--- DATA FOR THIS EXERCISE Enclosed Below ---

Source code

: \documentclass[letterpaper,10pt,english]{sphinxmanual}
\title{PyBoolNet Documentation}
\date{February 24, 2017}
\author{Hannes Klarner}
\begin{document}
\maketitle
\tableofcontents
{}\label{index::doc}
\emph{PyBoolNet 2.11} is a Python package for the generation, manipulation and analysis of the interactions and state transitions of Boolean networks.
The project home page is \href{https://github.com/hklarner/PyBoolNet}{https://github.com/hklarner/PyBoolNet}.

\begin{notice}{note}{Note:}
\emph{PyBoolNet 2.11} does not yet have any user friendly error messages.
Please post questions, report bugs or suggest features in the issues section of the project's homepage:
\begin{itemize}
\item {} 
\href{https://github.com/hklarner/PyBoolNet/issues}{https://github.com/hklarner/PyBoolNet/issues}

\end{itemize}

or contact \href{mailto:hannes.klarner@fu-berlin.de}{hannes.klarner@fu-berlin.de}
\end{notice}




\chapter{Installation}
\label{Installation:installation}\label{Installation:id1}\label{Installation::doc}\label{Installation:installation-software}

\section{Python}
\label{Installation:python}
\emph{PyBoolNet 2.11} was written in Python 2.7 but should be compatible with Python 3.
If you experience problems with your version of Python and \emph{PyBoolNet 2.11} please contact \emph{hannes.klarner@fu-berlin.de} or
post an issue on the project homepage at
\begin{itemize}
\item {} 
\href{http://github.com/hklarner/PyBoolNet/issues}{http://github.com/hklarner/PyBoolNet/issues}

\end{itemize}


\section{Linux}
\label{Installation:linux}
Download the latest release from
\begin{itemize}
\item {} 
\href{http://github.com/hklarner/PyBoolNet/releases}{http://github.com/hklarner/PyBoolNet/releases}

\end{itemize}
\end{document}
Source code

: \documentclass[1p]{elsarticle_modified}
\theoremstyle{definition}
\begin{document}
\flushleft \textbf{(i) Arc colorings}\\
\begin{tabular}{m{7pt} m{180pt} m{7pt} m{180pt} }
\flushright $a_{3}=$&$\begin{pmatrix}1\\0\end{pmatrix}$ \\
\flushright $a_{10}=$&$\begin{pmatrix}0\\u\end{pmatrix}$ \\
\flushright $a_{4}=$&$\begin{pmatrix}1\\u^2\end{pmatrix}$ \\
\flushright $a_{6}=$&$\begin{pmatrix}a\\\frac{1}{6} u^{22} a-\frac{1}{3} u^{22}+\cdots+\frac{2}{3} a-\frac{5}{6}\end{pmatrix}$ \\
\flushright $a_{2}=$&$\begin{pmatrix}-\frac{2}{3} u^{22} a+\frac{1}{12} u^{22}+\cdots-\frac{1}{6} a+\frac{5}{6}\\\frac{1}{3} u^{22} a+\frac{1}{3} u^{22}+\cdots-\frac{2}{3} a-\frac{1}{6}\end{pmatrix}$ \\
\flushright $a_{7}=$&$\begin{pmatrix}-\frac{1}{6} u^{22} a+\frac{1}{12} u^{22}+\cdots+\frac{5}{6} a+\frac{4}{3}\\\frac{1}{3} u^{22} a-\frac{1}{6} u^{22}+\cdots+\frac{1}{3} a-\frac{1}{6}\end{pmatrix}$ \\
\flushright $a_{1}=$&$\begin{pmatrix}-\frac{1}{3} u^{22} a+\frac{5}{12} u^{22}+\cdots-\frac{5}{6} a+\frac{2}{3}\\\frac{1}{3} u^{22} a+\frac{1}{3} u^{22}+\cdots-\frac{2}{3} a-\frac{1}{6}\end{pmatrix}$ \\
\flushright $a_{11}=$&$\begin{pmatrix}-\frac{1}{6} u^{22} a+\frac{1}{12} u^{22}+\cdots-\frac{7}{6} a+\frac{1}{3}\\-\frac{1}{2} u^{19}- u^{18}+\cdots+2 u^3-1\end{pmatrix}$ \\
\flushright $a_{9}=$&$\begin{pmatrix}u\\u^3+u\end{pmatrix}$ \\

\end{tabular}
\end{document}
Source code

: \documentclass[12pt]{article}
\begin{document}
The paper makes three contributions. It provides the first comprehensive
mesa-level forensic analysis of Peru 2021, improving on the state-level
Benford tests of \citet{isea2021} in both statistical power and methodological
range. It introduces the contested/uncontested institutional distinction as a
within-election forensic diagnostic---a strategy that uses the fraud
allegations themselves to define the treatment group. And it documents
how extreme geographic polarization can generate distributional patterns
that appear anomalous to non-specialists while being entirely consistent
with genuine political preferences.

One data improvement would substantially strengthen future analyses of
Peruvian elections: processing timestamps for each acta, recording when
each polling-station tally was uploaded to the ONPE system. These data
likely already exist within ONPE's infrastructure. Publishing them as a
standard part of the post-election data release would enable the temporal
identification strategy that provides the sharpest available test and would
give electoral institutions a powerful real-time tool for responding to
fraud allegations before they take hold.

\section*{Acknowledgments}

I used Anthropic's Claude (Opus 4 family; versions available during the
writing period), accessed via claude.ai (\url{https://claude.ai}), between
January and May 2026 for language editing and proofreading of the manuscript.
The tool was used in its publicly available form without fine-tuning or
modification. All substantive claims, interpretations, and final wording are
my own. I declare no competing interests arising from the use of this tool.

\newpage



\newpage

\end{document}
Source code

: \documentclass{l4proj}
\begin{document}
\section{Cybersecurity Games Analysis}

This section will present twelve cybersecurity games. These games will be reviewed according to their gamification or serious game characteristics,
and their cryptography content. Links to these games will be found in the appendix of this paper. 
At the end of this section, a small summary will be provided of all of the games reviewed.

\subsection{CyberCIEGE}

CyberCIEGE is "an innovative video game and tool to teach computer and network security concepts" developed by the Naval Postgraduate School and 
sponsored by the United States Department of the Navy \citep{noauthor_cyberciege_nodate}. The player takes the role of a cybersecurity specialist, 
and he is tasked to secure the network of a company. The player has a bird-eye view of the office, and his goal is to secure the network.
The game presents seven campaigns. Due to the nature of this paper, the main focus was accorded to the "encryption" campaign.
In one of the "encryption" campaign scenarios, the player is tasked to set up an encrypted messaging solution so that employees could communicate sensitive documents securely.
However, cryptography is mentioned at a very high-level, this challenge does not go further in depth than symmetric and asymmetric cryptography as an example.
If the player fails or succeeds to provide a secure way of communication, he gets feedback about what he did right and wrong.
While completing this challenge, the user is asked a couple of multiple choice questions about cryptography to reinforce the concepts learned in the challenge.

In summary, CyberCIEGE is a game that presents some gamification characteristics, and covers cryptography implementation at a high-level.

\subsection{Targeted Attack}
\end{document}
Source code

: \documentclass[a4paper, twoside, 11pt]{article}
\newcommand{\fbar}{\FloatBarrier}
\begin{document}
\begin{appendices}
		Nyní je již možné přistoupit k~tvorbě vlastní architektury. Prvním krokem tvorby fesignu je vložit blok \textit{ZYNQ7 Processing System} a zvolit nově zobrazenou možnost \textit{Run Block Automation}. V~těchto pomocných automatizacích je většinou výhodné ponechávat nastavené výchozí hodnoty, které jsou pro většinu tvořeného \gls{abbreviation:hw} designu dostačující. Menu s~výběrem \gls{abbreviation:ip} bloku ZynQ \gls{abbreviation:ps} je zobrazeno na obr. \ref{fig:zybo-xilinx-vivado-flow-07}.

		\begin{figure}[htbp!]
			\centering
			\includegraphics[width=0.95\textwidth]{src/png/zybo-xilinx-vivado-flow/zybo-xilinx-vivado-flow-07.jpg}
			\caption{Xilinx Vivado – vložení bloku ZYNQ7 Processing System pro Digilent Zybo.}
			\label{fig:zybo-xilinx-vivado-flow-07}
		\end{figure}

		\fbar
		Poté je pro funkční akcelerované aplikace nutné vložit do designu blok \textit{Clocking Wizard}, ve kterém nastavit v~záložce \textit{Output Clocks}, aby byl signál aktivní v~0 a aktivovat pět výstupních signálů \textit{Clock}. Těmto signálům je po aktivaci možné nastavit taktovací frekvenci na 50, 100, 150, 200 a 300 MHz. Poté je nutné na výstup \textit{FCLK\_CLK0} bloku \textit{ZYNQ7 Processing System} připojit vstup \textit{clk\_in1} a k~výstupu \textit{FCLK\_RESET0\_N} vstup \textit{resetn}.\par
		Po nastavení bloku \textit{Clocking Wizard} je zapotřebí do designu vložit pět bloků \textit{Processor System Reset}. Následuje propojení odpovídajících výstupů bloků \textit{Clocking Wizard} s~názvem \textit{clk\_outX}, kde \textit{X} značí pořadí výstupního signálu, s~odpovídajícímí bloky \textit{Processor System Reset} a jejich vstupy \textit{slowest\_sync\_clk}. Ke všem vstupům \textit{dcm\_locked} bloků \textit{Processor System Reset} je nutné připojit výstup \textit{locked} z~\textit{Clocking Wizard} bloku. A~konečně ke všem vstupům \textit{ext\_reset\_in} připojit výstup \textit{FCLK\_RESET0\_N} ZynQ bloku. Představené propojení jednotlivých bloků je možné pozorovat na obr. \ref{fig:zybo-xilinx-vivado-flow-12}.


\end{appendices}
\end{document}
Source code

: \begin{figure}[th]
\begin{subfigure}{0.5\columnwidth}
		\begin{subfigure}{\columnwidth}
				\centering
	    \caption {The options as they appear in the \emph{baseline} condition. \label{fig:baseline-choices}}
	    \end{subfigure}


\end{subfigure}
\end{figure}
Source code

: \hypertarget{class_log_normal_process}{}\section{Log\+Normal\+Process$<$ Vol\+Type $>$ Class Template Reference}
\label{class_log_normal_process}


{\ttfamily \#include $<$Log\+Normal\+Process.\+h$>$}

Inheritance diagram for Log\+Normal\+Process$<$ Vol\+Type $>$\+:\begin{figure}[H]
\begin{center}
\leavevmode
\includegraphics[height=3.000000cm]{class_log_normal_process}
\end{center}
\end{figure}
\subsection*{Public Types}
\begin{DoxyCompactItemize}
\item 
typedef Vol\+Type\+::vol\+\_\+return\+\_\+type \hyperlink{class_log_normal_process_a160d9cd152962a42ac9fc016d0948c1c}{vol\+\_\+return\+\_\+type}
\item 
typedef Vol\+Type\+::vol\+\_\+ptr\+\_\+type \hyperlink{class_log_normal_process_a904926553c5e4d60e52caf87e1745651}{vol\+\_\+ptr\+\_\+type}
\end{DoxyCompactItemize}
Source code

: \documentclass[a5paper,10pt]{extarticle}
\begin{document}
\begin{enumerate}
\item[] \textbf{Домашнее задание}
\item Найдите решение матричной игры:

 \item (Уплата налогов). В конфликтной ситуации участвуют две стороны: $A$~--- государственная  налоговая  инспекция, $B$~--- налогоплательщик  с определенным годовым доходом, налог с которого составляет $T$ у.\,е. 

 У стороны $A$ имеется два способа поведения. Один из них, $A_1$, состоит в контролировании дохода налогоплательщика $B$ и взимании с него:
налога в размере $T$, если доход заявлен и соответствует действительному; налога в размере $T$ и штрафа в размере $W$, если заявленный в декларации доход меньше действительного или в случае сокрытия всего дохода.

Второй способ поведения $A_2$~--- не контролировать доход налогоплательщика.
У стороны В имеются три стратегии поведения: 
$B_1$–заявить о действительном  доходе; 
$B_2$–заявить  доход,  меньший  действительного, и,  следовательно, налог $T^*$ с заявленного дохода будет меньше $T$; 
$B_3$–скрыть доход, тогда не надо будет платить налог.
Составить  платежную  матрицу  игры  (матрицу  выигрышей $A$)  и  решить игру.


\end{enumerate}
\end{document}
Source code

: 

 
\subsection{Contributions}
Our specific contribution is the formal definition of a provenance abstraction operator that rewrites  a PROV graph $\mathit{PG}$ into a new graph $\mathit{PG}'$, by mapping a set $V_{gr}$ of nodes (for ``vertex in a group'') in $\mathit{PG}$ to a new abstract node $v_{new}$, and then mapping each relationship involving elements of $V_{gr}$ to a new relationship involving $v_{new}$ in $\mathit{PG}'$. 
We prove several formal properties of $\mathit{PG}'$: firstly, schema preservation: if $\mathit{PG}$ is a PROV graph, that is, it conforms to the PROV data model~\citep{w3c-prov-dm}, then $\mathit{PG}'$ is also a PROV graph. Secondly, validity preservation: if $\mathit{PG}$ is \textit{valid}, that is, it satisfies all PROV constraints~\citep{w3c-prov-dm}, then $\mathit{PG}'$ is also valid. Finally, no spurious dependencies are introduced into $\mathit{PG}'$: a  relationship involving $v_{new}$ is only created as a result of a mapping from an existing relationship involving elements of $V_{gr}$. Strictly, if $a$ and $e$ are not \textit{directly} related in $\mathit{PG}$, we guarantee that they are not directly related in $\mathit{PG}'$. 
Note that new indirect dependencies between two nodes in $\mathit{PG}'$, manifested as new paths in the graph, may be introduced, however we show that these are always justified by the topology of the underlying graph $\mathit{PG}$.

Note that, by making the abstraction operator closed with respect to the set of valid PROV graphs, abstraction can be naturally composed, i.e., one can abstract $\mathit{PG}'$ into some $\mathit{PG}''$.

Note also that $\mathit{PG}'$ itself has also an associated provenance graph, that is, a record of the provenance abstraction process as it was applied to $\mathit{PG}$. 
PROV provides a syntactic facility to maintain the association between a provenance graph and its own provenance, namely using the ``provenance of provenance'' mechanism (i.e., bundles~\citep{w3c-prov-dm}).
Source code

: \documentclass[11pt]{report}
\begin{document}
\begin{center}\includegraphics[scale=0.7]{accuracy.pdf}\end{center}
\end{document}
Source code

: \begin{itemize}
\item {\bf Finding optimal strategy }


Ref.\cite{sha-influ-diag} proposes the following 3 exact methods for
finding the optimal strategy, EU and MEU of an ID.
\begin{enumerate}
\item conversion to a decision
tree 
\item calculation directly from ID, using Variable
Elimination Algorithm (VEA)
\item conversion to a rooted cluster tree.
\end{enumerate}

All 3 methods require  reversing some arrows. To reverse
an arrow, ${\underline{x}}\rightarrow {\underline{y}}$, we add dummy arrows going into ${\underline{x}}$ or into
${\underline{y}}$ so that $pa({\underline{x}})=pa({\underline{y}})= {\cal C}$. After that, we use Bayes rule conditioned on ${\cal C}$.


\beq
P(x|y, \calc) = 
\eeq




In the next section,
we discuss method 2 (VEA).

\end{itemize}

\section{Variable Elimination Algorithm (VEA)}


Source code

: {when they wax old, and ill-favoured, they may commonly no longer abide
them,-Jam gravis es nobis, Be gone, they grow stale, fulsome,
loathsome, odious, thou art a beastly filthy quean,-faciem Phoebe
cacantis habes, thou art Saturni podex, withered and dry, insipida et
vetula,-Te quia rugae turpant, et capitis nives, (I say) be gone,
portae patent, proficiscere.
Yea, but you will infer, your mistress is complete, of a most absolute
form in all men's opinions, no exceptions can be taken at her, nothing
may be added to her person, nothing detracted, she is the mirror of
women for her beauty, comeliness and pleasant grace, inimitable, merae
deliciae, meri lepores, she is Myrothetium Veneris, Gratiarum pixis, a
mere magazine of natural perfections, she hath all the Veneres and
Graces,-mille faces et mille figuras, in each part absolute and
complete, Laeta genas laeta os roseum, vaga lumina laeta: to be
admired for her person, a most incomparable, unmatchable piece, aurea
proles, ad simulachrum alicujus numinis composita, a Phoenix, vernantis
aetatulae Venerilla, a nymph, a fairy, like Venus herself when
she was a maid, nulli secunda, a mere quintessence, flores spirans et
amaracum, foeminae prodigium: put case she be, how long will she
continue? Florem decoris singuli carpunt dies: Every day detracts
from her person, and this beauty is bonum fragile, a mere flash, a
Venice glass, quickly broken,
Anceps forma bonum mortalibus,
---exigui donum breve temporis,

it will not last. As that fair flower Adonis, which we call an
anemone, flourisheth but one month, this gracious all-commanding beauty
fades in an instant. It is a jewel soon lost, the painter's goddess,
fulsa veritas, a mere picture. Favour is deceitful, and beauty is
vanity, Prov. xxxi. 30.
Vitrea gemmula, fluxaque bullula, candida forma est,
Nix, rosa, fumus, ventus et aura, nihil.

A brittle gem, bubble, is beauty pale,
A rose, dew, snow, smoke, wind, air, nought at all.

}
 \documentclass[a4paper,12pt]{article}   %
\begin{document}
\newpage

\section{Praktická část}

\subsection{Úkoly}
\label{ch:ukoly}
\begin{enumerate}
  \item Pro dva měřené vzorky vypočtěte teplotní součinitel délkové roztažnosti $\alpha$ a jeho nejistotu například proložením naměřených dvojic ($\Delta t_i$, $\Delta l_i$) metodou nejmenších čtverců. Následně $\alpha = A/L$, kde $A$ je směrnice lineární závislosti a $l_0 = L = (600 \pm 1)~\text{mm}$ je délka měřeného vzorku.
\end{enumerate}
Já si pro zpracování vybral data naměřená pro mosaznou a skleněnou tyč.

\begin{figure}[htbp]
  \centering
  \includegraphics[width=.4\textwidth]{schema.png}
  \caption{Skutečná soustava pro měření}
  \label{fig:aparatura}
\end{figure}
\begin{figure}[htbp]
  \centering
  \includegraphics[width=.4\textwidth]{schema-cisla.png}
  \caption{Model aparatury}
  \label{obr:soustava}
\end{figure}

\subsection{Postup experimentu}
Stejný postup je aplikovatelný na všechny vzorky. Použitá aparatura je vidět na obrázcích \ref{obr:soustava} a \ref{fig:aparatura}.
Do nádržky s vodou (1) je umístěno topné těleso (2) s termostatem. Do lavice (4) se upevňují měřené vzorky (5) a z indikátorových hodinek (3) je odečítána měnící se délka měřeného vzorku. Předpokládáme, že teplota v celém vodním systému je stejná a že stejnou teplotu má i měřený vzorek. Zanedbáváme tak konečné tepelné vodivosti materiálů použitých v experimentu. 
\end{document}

--- End of Enclosed DATA FOR THIS EXERCISE ---

▶ _WORK TASK_
Go through the entries above and pull out each line with "user" in it.

▶ _RESPONSE TO THE TASK_
\emph{PyBoolNet 2.11} does not yet have any user friendly error messages.
While completing this challenge, the user is asked a couple of multiple choice questions about cryptography to reinforce the concepts learned in the challenge.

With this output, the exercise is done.